(Beginning of MATERIAL FOR THIS TASK)

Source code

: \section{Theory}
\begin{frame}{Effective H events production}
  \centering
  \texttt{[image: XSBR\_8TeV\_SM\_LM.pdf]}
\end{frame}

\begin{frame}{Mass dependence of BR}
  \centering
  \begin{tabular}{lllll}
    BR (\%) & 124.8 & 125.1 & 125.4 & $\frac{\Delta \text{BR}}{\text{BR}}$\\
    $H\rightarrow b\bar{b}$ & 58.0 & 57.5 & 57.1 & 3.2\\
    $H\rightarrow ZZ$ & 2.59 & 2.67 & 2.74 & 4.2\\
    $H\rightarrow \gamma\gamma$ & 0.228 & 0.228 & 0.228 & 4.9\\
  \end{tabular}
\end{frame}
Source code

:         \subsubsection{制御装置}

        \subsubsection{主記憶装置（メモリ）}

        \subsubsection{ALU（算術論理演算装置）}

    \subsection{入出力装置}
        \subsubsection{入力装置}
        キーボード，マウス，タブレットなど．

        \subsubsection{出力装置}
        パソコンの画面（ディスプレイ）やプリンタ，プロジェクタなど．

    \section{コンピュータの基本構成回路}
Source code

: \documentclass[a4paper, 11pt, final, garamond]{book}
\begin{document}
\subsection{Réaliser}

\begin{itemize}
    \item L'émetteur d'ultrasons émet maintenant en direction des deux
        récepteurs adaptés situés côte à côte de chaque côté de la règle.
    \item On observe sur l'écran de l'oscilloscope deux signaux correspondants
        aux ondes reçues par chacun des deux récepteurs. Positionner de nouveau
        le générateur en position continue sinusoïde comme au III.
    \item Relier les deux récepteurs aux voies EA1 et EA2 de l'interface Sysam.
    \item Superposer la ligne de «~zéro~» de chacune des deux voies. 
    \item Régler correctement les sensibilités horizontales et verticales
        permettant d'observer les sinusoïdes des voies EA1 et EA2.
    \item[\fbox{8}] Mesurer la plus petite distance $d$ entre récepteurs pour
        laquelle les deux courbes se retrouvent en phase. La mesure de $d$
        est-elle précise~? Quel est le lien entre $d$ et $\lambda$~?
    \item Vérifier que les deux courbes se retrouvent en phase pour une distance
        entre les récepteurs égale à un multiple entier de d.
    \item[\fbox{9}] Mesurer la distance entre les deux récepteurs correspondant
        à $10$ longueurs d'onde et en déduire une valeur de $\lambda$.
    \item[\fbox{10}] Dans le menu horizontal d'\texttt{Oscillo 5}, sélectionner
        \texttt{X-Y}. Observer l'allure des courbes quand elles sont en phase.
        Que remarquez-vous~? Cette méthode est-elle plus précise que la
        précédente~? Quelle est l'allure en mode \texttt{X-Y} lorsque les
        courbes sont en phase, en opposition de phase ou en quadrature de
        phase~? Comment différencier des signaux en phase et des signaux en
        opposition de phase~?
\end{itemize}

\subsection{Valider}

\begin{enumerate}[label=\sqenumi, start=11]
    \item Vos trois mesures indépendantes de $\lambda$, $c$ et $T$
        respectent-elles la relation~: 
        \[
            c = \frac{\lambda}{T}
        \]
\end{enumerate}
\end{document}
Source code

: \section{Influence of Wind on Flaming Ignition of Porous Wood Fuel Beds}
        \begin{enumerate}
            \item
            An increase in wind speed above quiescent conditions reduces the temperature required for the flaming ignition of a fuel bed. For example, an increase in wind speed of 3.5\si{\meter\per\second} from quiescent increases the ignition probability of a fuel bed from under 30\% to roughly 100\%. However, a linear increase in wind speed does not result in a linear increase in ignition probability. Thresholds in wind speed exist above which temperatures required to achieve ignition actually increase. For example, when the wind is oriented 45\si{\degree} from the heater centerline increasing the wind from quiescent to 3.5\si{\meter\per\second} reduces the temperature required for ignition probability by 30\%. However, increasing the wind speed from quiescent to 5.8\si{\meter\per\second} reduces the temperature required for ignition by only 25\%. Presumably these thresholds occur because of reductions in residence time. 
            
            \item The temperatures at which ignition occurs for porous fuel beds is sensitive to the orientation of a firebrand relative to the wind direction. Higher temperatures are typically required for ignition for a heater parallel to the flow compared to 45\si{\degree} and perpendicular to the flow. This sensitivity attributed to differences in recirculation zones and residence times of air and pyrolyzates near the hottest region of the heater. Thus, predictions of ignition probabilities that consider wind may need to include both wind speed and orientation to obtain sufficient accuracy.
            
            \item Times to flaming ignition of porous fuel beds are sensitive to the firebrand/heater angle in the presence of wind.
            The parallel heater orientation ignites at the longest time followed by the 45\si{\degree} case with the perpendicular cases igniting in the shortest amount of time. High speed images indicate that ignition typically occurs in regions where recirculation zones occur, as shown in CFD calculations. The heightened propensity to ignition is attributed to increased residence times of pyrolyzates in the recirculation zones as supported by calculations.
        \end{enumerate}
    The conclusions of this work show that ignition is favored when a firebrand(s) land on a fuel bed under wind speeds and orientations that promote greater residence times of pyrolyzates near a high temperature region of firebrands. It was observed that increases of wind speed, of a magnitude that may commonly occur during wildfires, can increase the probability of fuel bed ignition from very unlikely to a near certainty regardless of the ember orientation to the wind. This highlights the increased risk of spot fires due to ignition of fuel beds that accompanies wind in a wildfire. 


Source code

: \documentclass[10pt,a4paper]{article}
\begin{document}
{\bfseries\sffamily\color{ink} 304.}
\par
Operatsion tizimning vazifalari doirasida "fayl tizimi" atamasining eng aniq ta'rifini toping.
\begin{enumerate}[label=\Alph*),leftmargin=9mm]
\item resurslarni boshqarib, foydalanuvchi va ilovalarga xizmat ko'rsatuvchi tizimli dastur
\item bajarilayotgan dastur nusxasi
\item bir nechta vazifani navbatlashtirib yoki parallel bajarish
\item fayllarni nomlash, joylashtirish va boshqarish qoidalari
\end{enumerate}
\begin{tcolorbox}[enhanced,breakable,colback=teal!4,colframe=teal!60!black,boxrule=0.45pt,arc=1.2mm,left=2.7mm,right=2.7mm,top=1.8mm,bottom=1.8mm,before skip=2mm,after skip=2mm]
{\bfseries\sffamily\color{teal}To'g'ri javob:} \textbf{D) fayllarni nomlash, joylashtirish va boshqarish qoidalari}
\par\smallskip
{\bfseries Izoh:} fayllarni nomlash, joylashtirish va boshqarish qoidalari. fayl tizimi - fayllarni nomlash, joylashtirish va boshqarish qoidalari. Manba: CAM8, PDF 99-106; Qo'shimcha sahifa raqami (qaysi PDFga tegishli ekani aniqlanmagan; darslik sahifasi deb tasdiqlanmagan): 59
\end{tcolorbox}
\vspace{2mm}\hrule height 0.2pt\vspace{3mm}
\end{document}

(End of MATERIAL FOR THIS TASK)

The entries above should be repeated exactly, every one of them.

Source code

: \section{Theory}
\begin{frame}{Effective H events production}
  \centering
  \texttt{[image: XSBR\_8TeV\_SM\_LM.pdf]}
\end{frame}

\begin{frame}{Mass dependence of BR}
  \centering
  \begin{tabular}{lllll}
    BR (\%) & 124.8 & 125.1 & 125.4 & $\frac{\Delta \text{BR}}{\text{BR}}$\\
    $H\rightarrow b\bar{b}$ & 58.0 & 57.5 & 57.1 & 3.2\\
    $H\rightarrow ZZ$ & 2.59 & 2.67 & 2.74 & 4.2\\
    $H\rightarrow \gamma\gamma$ & 0.228 & 0.228 & 0.228 & 4.9\\
  \end{tabular}
\end{frame}
Source code

:         \subsubsection{制御装置}

        \subsubsection{主記憶装置（メモリ）}

        \subsubsection{ALU（算術論理演算装置）}

    \subsection{入出力装置}
        \subsubsection{入力装置}
        キーボード，マウス，タブレットなど．

        \subsubsection{出力装置}
        パソコンの画面（ディスプレイ）やプリンタ，プロジェクタなど．

    \section{コンピュータの基本構成回路}
Source code

: \documentclass[a4paper, 11pt, final, garamond]{book}
\begin{document}
\subsection{Réaliser}

\begin{itemize}
    \item L'émetteur d'ultrasons émet maintenant en direction des deux
        récepteurs adaptés situés côte à côte de chaque côté de la règle.
    \item On observe sur l'écran de l'oscilloscope deux signaux correspondants
        aux ondes reçues par chacun des deux récepteurs. Positionner de nouveau
        le générateur en position continue sinusoïde comme au III.
    \item Relier les deux récepteurs aux voies EA1 et EA2 de l'interface Sysam.
    \item Superposer la ligne de «~zéro~» de chacune des deux voies. 
    \item Régler correctement les sensibilités horizontales et verticales
        permettant d'observer les sinusoïdes des voies EA1 et EA2.
    \item[\fbox{8}] Mesurer la plus petite distance $d$ entre récepteurs pour
        laquelle les deux courbes se retrouvent en phase. La mesure de $d$
        est-elle précise~? Quel est le lien entre $d$ et $\lambda$~?
    \item Vérifier que les deux courbes se retrouvent en phase pour une distance
        entre les récepteurs égale à un multiple entier de d.
    \item[\fbox{9}] Mesurer la distance entre les deux récepteurs correspondant
        à $10$ longueurs d'onde et en déduire une valeur de $\lambda$.
    \item[\fbox{10}] Dans le menu horizontal d'\texttt{Oscillo 5}, sélectionner
        \texttt{X-Y}. Observer l'allure des courbes quand elles sont en phase.
        Que remarquez-vous~? Cette méthode est-elle plus précise que la
        précédente~? Quelle est l'allure en mode \texttt{X-Y} lorsque les
        courbes sont en phase, en opposition de phase ou en quadrature de
        phase~? Comment différencier des signaux en phase et des signaux en
        opposition de phase~?
\end{itemize}

\subsection{Valider}

\begin{enumerate}[label=\sqenumi, start=11]
    \item Vos trois mesures indépendantes de $\lambda$, $c$ et $T$
        respectent-elles la relation~: 
        \[
            c = \frac{\lambda}{T}
        \]
\end{enumerate}
\end{document}
Source code

: \section{Influence of Wind on Flaming Ignition of Porous Wood Fuel Beds}
        \begin{enumerate}
            \item
            An increase in wind speed above quiescent conditions reduces the temperature required for the flaming ignition of a fuel bed. For example, an increase in wind speed of 3.5\si{\meter\per\second} from quiescent increases the ignition probability of a fuel bed from under 30\% to roughly 100\%. However, a linear increase in wind speed does not result in a linear increase in ignition probability. Thresholds in wind speed exist above which temperatures required to achieve ignition actually increase. For example, when the wind is oriented 45\si{\degree} from the heater centerline increasing the wind from quiescent to 3.5\si{\meter\per\second} reduces the temperature required for ignition probability by 30\%. However, increasing the wind speed from quiescent to 5.8\si{\meter\per\second} reduces the temperature required for ignition by only 25\%. Presumably these thresholds occur because of reductions in residence time. 
            
            \item The temperatures at which ignition occurs for porous fuel beds is sensitive to the orientation of a firebrand relative to the wind direction. Higher temperatures are typically required for ignition for a heater parallel to the flow compared to 45\si{\degree} and perpendicular to the flow. This sensitivity attributed to differences in recirculation zones and residence times of air and pyrolyzates near the hottest region of the heater. Thus, predictions of ignition probabilities that consider wind may need to include both wind speed and orientation to obtain sufficient accuracy.
            
            \item Times to flaming ignition of porous fuel beds are sensitive to the firebrand/heater angle in the presence of wind.
            The parallel heater orientation ignites at the longest time followed by the 45\si{\degree} case with the perpendicular cases igniting in the shortest amount of time. High speed images indicate that ignition typically occurs in regions where recirculation zones occur, as shown in CFD calculations. The heightened propensity to ignition is attributed to increased residence times of pyrolyzates in the recirculation zones as supported by calculations.
        \end{enumerate}
    The conclusions of this work show that ignition is favored when a firebrand(s) land on a fuel bed under wind speeds and orientations that promote greater residence times of pyrolyzates near a high temperature region of firebrands. It was observed that increases of wind speed, of a magnitude that may commonly occur during wildfires, can increase the probability of fuel bed ignition from very unlikely to a near certainty regardless of the ember orientation to the wind. This highlights the increased risk of spot fires due to ignition of fuel beds that accompanies wind in a wildfire. 


Source code

: \documentclass[10pt,a4paper]{article}
\begin{document}
{\bfseries\sffamily\color{ink} 304.}
\par
Operatsion tizimning vazifalari doirasida "fayl tizimi" atamasining eng aniq ta'rifini toping.
\begin{enumerate}[label=\Alph*),leftmargin=9mm]
\item resurslarni boshqarib, foydalanuvchi va ilovalarga xizmat ko'rsatuvchi tizimli dastur
\item bajarilayotgan dastur nusxasi
\item bir nechta vazifani navbatlashtirib yoki parallel bajarish
\item fayllarni nomlash, joylashtirish va boshqarish qoidalari
\end{enumerate}
\begin{tcolorbox}[enhanced,breakable,colback=teal!4,colframe=teal!60!black,boxrule=0.45pt,arc=1.2mm,left=2.7mm,right=2.7mm,top=1.8mm,bottom=1.8mm,before skip=2mm,after skip=2mm]
{\bfseries\sffamily\color{teal}To'g'ri javob:} \textbf{D) fayllarni nomlash, joylashtirish va boshqarish qoidalari}
\par\smallskip
{\bfseries Izoh:} fayllarni nomlash, joylashtirish va boshqarish qoidalari. fayl tizimi - fayllarni nomlash, joylashtirish va boshqarish qoidalari. Manba: CAM8, PDF 99-106; Qo'shimcha sahifa raqami (qaysi PDFga tegishli ekani aniqlanmagan; darslik sahifasi deb tasdiqlanmagan): 59
\end{tcolorbox}
\vspace{2mm}\hrule height 0.2pt\vspace{3mm}
\end{document}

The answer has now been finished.